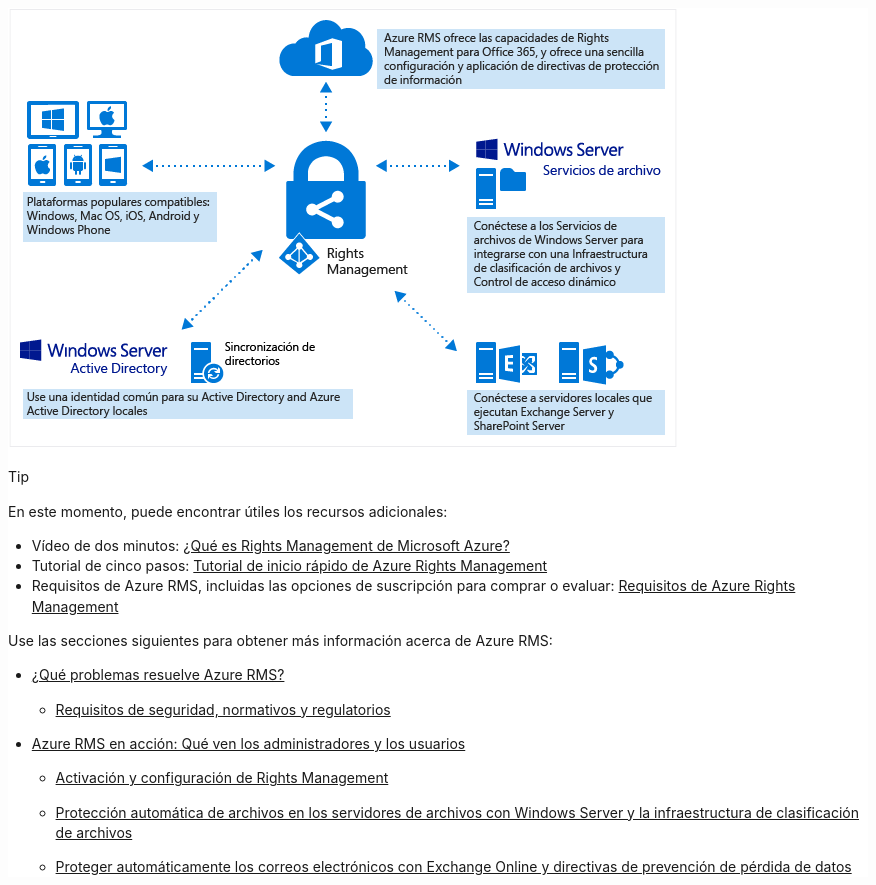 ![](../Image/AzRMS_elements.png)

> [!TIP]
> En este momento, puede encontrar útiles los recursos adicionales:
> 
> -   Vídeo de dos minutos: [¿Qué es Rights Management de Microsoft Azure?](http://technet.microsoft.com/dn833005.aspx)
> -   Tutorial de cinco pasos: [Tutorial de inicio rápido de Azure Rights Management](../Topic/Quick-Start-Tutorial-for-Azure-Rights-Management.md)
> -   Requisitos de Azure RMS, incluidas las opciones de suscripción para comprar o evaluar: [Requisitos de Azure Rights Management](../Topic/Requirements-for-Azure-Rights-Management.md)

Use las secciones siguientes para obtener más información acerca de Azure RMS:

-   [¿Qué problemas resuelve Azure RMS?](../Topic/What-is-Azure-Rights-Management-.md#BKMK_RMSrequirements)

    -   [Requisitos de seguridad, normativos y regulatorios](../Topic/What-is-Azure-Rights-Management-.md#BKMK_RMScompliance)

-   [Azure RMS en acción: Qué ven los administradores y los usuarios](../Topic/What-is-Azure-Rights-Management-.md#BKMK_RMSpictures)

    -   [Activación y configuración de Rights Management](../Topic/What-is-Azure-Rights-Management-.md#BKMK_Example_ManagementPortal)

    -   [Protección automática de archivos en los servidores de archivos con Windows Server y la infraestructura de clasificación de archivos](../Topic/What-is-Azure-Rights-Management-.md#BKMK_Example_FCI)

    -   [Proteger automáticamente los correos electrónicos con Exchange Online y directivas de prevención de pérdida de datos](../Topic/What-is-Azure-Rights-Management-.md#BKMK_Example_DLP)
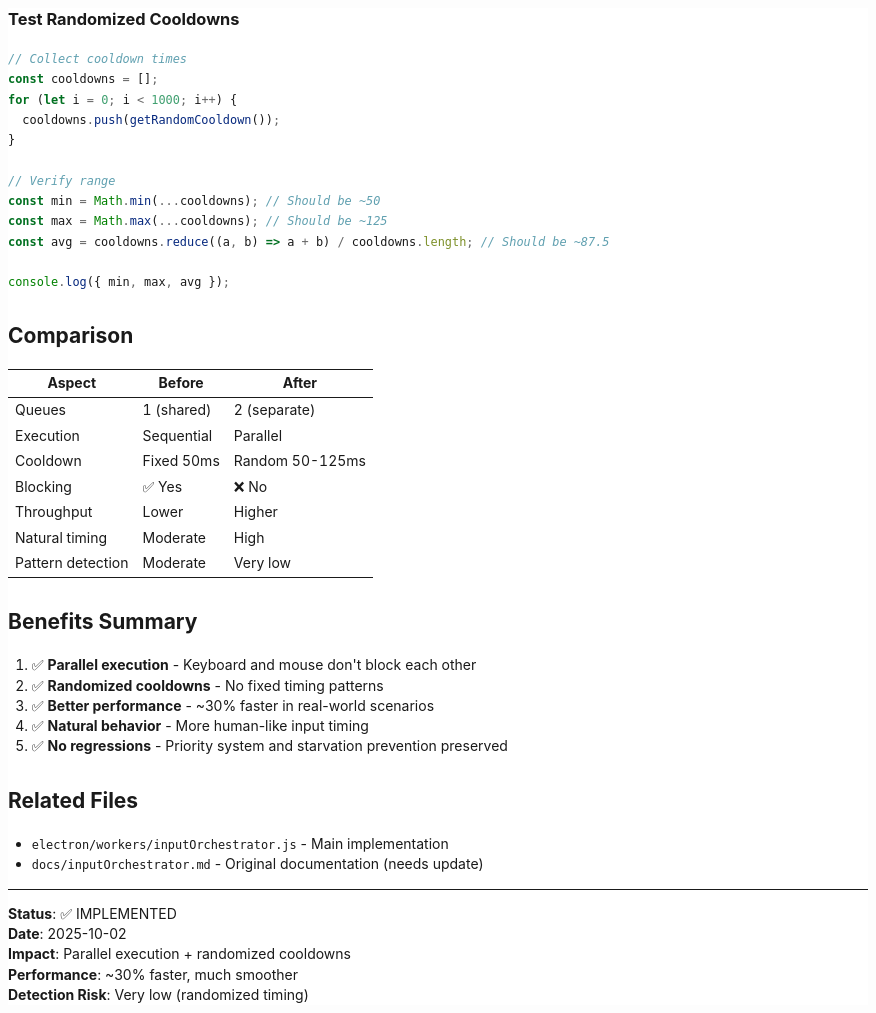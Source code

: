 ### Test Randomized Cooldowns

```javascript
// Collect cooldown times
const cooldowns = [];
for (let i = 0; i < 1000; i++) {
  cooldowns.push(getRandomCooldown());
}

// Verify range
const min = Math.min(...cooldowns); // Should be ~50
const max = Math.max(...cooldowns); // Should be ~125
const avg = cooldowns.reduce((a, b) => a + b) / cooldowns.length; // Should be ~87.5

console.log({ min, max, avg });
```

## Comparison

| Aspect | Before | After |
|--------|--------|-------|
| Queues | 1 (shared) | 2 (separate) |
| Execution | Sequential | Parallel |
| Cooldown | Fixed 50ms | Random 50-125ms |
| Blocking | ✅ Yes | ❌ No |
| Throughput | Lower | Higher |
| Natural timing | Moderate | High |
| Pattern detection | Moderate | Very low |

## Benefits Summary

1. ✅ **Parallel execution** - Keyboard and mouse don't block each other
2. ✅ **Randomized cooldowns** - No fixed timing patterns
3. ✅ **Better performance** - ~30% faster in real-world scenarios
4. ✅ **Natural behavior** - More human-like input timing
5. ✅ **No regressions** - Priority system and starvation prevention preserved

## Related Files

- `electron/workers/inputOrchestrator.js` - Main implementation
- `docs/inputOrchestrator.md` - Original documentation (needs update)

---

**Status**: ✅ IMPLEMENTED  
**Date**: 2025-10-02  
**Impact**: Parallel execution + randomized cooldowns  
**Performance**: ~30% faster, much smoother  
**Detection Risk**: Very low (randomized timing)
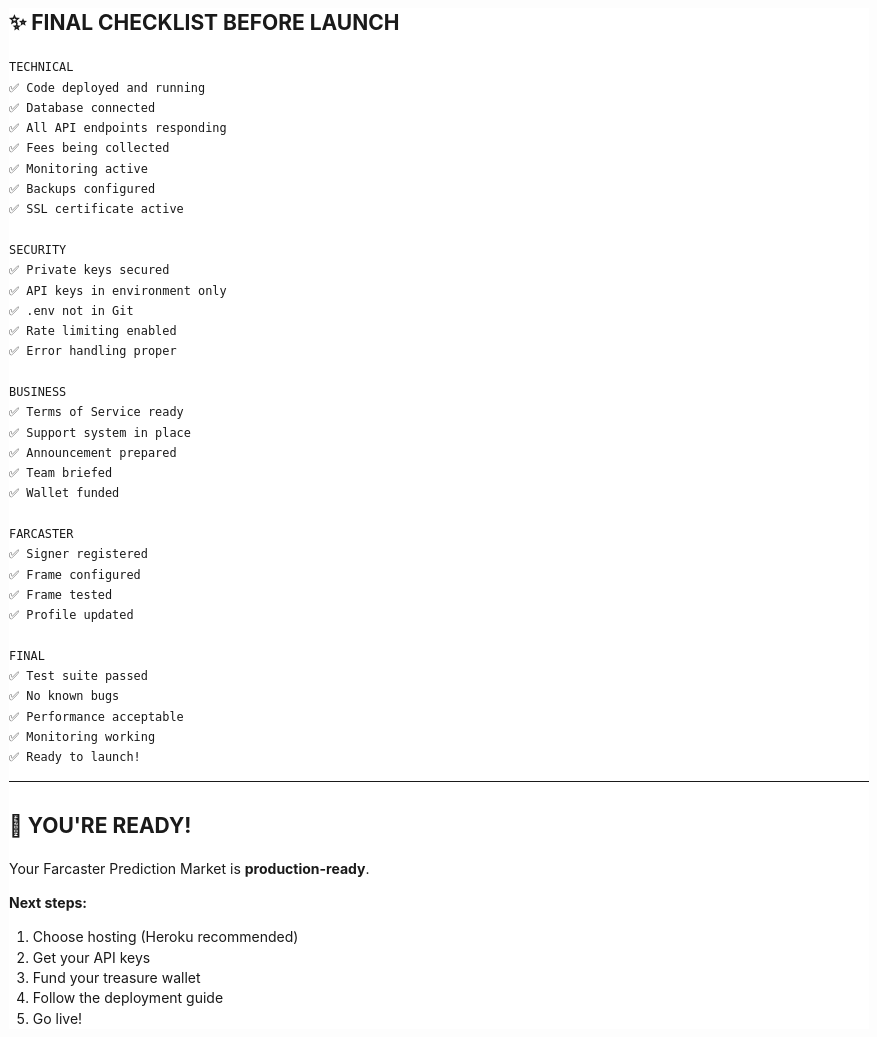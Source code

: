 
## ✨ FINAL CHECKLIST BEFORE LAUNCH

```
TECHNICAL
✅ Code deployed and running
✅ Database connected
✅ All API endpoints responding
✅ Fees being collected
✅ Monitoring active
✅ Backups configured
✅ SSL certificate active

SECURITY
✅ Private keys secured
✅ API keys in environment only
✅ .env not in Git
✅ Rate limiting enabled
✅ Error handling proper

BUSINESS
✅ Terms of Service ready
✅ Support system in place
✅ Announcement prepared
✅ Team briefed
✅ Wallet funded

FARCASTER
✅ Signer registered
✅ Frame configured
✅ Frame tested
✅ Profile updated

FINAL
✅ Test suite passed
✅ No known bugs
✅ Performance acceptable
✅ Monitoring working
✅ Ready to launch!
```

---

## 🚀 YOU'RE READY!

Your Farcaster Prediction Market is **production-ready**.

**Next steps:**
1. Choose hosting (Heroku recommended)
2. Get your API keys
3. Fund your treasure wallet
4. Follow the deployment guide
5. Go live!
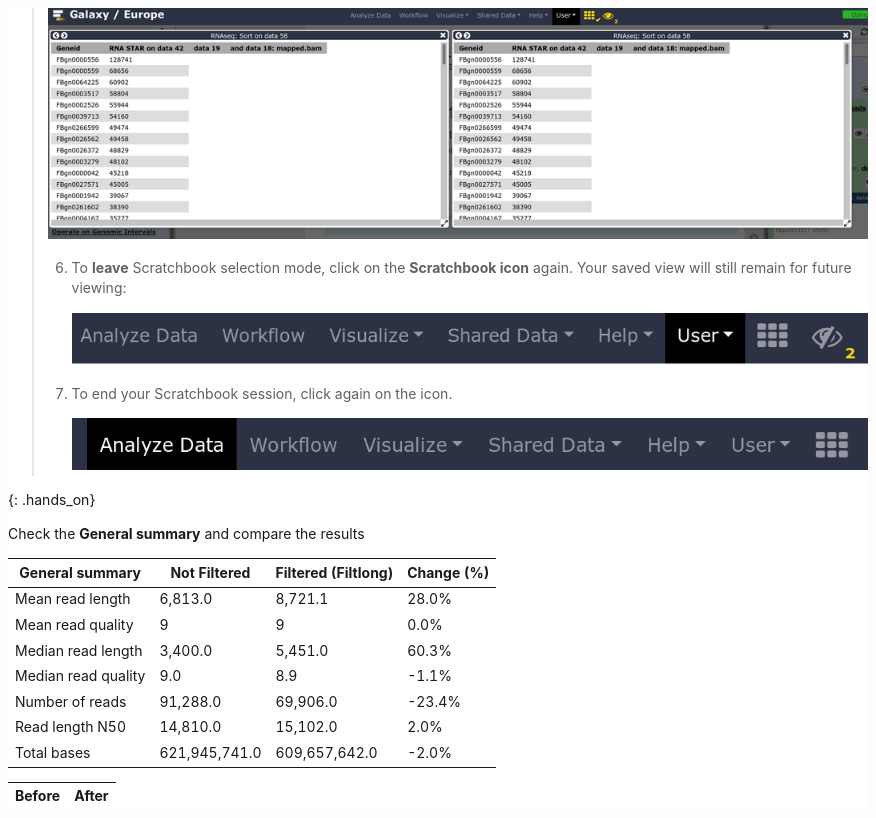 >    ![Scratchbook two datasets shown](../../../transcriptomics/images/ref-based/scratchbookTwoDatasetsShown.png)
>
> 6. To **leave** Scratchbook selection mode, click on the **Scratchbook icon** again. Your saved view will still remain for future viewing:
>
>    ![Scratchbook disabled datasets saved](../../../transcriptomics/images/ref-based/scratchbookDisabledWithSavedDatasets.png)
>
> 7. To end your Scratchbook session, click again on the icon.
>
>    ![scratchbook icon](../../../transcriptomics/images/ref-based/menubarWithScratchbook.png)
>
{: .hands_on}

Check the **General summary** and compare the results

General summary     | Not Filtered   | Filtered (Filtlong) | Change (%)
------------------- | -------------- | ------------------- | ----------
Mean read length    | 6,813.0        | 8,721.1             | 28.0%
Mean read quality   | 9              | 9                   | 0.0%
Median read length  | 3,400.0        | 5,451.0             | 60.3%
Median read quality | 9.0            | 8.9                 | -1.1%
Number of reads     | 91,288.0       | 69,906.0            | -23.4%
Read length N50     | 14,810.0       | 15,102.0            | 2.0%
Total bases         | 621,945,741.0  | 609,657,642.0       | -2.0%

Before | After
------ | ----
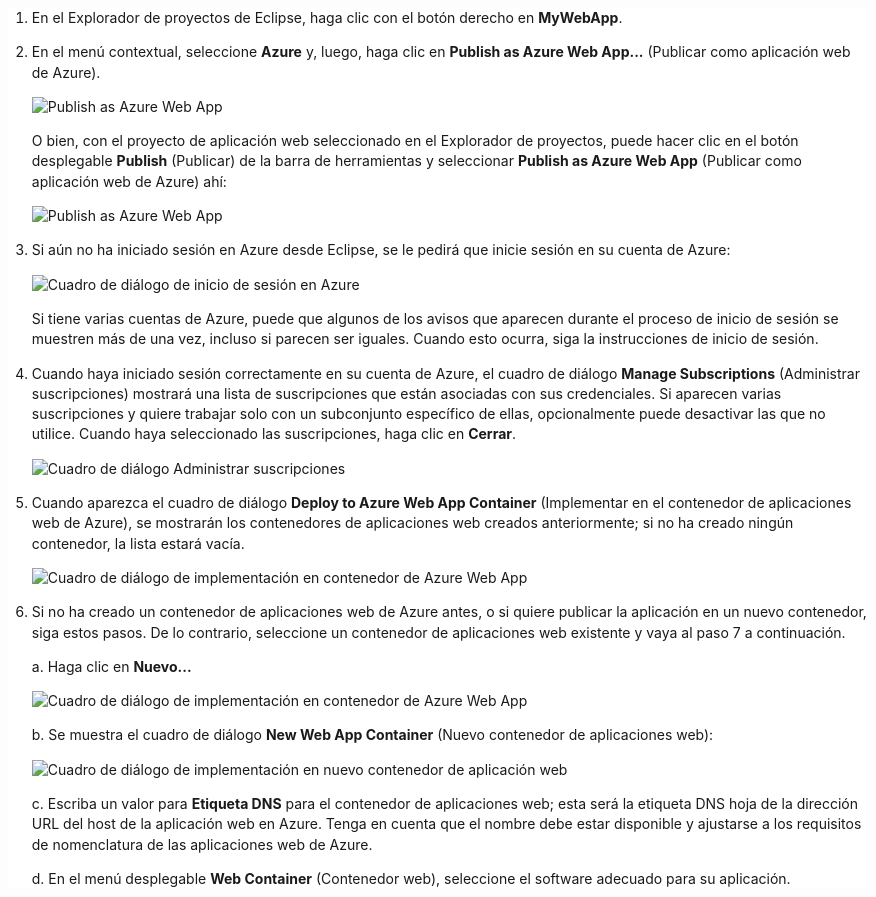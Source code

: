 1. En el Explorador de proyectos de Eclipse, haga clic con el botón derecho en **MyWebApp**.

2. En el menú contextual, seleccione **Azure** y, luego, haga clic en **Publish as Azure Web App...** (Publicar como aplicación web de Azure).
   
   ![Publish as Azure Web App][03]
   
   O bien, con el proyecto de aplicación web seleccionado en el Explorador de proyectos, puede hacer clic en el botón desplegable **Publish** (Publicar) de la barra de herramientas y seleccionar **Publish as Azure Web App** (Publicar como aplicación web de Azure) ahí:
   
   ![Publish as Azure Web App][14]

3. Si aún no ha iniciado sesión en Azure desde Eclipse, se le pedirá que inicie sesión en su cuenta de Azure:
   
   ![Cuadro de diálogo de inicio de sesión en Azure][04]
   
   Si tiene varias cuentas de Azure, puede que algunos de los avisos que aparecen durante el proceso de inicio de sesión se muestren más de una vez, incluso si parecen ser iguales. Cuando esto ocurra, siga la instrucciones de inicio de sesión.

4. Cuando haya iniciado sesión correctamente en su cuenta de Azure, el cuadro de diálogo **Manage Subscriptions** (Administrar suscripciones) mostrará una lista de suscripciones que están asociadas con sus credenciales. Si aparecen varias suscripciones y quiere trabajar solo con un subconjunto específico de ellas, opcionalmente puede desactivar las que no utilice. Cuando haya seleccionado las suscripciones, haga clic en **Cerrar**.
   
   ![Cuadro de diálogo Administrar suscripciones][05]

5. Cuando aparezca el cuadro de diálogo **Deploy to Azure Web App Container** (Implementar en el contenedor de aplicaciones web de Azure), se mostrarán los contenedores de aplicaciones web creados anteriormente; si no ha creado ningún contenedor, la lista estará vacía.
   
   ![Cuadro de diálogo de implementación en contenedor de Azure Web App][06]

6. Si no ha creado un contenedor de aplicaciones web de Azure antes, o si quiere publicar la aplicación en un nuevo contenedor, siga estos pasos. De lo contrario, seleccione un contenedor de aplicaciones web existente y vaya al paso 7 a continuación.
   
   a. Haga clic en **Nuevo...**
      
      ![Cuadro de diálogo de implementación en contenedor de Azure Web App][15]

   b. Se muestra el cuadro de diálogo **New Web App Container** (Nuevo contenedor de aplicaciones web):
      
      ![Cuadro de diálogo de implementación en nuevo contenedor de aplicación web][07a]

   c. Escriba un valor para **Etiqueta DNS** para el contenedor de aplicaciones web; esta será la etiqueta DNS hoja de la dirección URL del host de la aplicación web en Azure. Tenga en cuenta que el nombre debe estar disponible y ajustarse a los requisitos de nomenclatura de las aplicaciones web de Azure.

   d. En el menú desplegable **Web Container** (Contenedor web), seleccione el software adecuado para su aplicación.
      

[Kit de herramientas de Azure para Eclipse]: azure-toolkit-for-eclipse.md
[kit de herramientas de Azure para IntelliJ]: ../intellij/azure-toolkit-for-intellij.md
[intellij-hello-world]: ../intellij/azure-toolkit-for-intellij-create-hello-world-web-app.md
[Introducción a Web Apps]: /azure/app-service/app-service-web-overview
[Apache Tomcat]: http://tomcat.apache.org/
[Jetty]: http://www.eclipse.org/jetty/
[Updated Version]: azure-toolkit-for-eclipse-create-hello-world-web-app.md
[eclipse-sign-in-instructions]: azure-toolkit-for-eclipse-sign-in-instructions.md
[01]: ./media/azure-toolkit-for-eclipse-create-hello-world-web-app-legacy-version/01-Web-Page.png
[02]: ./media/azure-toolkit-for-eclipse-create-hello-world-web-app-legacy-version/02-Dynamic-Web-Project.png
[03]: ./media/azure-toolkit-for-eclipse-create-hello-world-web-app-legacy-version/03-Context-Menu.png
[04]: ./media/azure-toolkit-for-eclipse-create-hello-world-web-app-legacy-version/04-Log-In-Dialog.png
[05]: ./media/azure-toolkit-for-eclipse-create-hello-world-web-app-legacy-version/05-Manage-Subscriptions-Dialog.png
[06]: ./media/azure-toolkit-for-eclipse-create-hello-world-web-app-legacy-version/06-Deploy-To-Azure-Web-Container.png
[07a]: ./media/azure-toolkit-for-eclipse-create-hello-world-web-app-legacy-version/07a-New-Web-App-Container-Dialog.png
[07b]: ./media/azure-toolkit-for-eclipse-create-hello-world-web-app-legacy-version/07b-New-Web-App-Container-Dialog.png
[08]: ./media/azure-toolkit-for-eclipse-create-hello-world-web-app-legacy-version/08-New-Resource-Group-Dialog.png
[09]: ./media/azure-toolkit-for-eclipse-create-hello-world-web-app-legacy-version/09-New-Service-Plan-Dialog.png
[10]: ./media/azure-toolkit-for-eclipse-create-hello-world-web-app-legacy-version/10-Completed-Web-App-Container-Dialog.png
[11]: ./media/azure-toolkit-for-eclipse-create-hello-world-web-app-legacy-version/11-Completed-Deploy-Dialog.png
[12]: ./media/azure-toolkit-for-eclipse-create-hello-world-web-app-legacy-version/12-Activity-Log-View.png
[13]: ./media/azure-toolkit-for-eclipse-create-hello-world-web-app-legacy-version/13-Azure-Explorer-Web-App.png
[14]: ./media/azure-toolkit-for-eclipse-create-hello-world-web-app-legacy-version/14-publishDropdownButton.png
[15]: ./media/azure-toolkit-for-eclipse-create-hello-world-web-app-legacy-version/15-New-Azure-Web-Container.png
====================
Work task: Copy each line holding the word "como" from the listing above.

Problem solution:
2. En el menú contextual, seleccione **Azure** y, luego, haga clic en **Publish as Azure Web App...** (Publicar como aplicación web de Azure).
   O bien, con el proyecto de aplicación web seleccionado en el Explorador de proyectos, puede hacer clic en el botón desplegable **Publish** (Publicar) de la barra de herramientas y seleccionar **Publish as Azure Web App** (Publicar como aplicación web de Azure) ahí:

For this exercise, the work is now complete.